In 1996, the National Stock Exchange of India launched S&P CNX Nifty. CNX
Nifty (Nifty = National Fifty) is a diversified index of 50 stocks from 25
different economy sectors.
In 1998, the National Stock Exchange of India launched its web-site and was
the first exchange in India that started trading stocks on the Internet in
2000. Today, NSE has roughly 66% of equity spot turnover and roughly
100% of equity derivatives turnover.

MCX:-
Established in 2003 in Mumbai the Multi Commodity Exchange of India Ltd
(MCX) is a commodity derivatives exchange. Commodity futures and options
are traded on this exchange. MCX supports options trading in gold and
futures trading in non-ferrous metals, bullion, energy, and a number of
agricultural commodities (for example Mentha oil, cardamom, crude palm
oil, cotton and others).
From September 28, 2015, MCX is being regulated by the Securities and
Exchange Board of India (SEBI). Earlier it was regulated by the Forward
Markets Commission (FMC), which got merged with the SEBI on September
28, 2015.

NCDEX:-
National Commodity & Derivatives Exchange Limited (NCDEX) is an online
commodity exchange which provides a commodity exchange platform for
derivatives. It was incorporated on 23 April 2003 under the Companies Act,
1956 and obtained its Certificate for Commencement of Business on 9 May
2003. It’s a public company and it commenced operations on 15 December
2003.

SEBI:-
In the late 1980s, new economic forces, the economic growth and currency
crisis felt the need for modernization of the financial system. Government
created the Securities and Exchange Board of India (SEBI) in 1988. SEBI
currently is the main regulatory body in the financial markets and their role
is to protect the interests of investors.

Some Facts:-

1. Bombay Stock Exchange (BSE) in India has the highest number


of listed companies in the world with an estimated 5689
companies. National Stock Exchange (NSE) of India has around
1750 companies.

2. Indians are hugely equity averse. Only 1.2% of the Indian


household financial savings is directly invested in shares
(20102011). This amounts to a laughable figure of 2.5 Billion
dollars for the entire Indian household population

3. In a country of 1.2 billion, there are only 20 Million demat


accounts and 248 portfolio managers.
4. Foreign Institutional Investors (FIIs) hold a larger stake in listed
Indian companies (10.45%) than the combined stake of Indian
Mutual Funds (2.68%) and Indian Financial
Institutions/Insurance Companies (5.32%).

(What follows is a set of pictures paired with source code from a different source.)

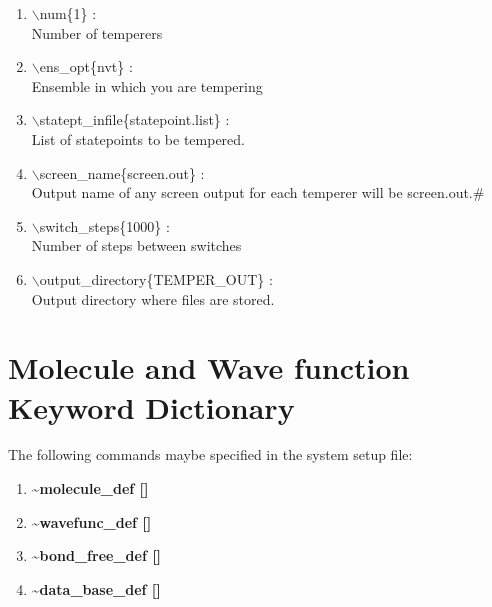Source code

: \documentclass[12pt,titlepage]{article}
\begin{document}
\begin{enumerate}

 \vspace{0.15in} 
 \item  $\backslash$num\{1\} : \\
   Number of temperers

 \vspace{0.15in} 
 \item  $\backslash$ens\_opt\{nvt\} : \\
   Ensemble in which you are tempering

 \vspace{0.15in} 
 \item  $\backslash$statept\_infile\{statepoint.list\} : \\
   List of statepoints to be tempered.

 \vspace{0.15in} 
 \item  $\backslash$screen\_name\{screen.out\} : \\
   Output name of any screen output for each temperer will be screen.out.\#

 \vspace{0.15in} 
 \item  $\backslash$switch\_steps\{1000\} : \\
   Number of steps between switches

 \vspace{0.15in} 
 \item  $\backslash$output\_directory\{TEMPER\_OUT\} : \\
   Output directory where files are stored.

\end{enumerate}
\newpage



\section{\bf Molecule and Wave function Keyword Dictionary} 

The following commands maybe specified in the system setup file:
\begin{enumerate}
\item {\bf \~{}molecule\_def []}
\item {\bf \~{}wavefunc\_def []}
\item {\bf \~{}bond\_free\_def []}
\item {\bf \~{}data\_base\_def []}
\end{enumerate}
\end{document}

5. The National Stock Exchange (NSE) has a monopoly in the


Equity Derivatives market. It ranks very high in global rankings
for the number of contracts traded – 2nd in Stock Index
Options, 3rd in Stock Index Futures and 3rd in Single Stock
Futures. The daily turnover in the derivatives segment is
around $30 Billion.

6. Around 70% of the trading volume is done by the top 100


brokers. Algorithmic and co-location trading accounted for
about 25% of derivatives volume and around 30% of equities
volume on the NSE and BSE.

Earlier foreign citizens were prohibited from trading directly in the Indian
stock markets but since Jan 2012, these restrictions are withdrawn and now
they are permitted to invest freely.